* **Task item**:
Could you retype the records word for word but without any pictures?

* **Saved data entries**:
Content starts

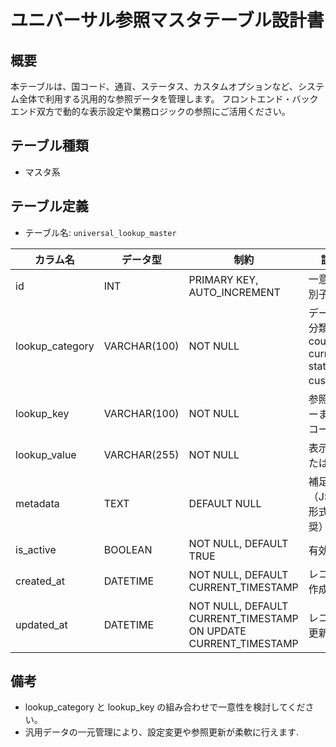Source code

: # ユニバーサル参照マスタテーブル設計書

## 概要
本テーブルは、国コード、通貨、ステータス、カスタムオプションなど、システム全体で利用する汎用的な参照データを管理します。
フロントエンド・バックエンド双方で動的な表示設定や業務ロジックの参照にご活用ください。

## テーブル種類
- マスタ系

## テーブル定義
- テーブル名: `universal_lookup_master`

| カラム名         | データ型      | 制約                                    | 説明                                   |
|------------------|---------------|-----------------------------------------|----------------------------------------|
| id               | INT           | PRIMARY KEY, AUTO_INCREMENT             | 一意な識別子                           |
| lookup_category  | VARCHAR(100)  | NOT NULL                                | データの分類（例: country, currency, status, custom） |
| lookup_key       | VARCHAR(100)  | NOT NULL                                | 参照用キーまたはコード                |
| lookup_value     | VARCHAR(255)  | NOT NULL                                | 表示値または名称                        |
| metadata         | TEXT          | DEFAULT NULL                            | 補足情報（JSON形式推奨）              |
| is_active        | BOOLEAN       | NOT NULL, DEFAULT TRUE                  | 有効状態                               |
| created_at       | DATETIME      | NOT NULL, DEFAULT CURRENT_TIMESTAMP      | レコード作成日時                       |
| updated_at       | DATETIME      | NOT NULL, DEFAULT CURRENT_TIMESTAMP ON UPDATE CURRENT_TIMESTAMP | レコード更新日時 |

## 備考
- lookup_category と lookup_key の組み合わせで一意性を検討してください。
- 汎用データの一元管理により、設定変更や参照更新が柔軟に行えます.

Content ends

* **Solved exercise**:
Source code

: # ユニバーサル参照マスタテーブル設計書

## 概要
本テーブルは、国コード、通貨、ステータス、カスタムオプションなど、システム全体で利用する汎用的な参照データを管理します。
フロントエンド・バックエンド双方で動的な表示設定や業務ロジックの参照にご活用ください。

## テーブル種類
- マスタ系

## テーブル定義
- テーブル名: `universal_lookup_master`

| カラム名         | データ型      | 制約                                    | 説明                                   |
|------------------|---------------|-----------------------------------------|----------------------------------------|
| id               | INT           | PRIMARY KEY, AUTO_INCREMENT             | 一意な識別子                           |
| lookup_category  | VARCHAR(100)  | NOT NULL                                | データの分類（例: country, currency, status, custom） |
| lookup_key       | VARCHAR(100)  | NOT NULL                                | 参照用キーまたはコード                |
| lookup_value     | VARCHAR(255)  | NOT NULL                                | 表示値または名称                        |
| metadata         | TEXT          | DEFAULT NULL                            | 補足情報（JSON形式推奨）              |
| is_active        | BOOLEAN       | NOT NULL, DEFAULT TRUE                  | 有効状態                               |
| created_at       | DATETIME      | NOT NULL, DEFAULT CURRENT_TIMESTAMP      | レコード作成日時                       |
| updated_at       | DATETIME      | NOT NULL, DEFAULT CURRENT_TIMESTAMP ON UPDATE CURRENT_TIMESTAMP | レコード更新日時 |

## 備考
- lookup_category と lookup_key の組み合わせで一意性を検討してください。
- 汎用データの一元管理により、設定変更や参照更新が柔軟に行えます.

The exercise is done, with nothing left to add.